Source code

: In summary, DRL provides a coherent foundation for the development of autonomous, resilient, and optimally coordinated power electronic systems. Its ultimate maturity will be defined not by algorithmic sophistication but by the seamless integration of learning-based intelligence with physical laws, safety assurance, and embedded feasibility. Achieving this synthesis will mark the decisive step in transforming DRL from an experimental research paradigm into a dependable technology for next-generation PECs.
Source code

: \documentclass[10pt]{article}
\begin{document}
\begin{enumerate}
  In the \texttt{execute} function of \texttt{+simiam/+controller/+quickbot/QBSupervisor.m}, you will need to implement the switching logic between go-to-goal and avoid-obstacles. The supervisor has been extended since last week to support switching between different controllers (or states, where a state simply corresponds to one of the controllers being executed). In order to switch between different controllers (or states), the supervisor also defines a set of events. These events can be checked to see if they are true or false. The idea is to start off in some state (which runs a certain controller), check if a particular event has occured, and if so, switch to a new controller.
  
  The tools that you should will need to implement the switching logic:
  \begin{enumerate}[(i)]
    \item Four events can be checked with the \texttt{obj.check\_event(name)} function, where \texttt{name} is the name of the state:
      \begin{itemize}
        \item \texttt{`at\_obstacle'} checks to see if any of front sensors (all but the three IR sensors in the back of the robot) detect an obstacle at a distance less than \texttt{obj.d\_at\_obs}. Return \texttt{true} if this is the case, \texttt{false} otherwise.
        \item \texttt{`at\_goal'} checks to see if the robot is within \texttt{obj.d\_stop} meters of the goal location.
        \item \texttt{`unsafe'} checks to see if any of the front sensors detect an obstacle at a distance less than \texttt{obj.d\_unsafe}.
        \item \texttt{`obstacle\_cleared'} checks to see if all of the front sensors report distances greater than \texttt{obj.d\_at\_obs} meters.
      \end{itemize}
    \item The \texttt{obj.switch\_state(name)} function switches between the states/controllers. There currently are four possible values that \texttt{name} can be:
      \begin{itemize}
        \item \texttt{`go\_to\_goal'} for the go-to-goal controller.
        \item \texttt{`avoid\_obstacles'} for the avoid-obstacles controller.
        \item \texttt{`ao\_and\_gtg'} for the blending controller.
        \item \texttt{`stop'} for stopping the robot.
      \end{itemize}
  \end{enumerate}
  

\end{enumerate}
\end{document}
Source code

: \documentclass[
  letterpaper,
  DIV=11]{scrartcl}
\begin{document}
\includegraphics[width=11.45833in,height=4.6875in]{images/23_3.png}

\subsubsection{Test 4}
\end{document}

§ PROBLEM DESCRIPTION
Among the lines above, return those that hold the word "events".

§ ANSWER BOX
  In the \texttt{execute} function of \texttt{+simiam/+controller/+quickbot/QBSupervisor.m}, you will need to implement the switching logic between go-to-goal and avoid-obstacles. The supervisor has been extended since last week to support switching between different controllers (or states, where a state simply corresponds to one of the controllers being executed). In order to switch between different controllers (or states), the supervisor also defines a set of events. These events can be checked to see if they are true or false. The idea is to start off in some state (which runs a certain controller), check if a particular event has occured, and if so, switch to a new controller.
    \item Four events can be checked with the \texttt{obj.check\_event(name)} function, where \texttt{name} is the name of the state:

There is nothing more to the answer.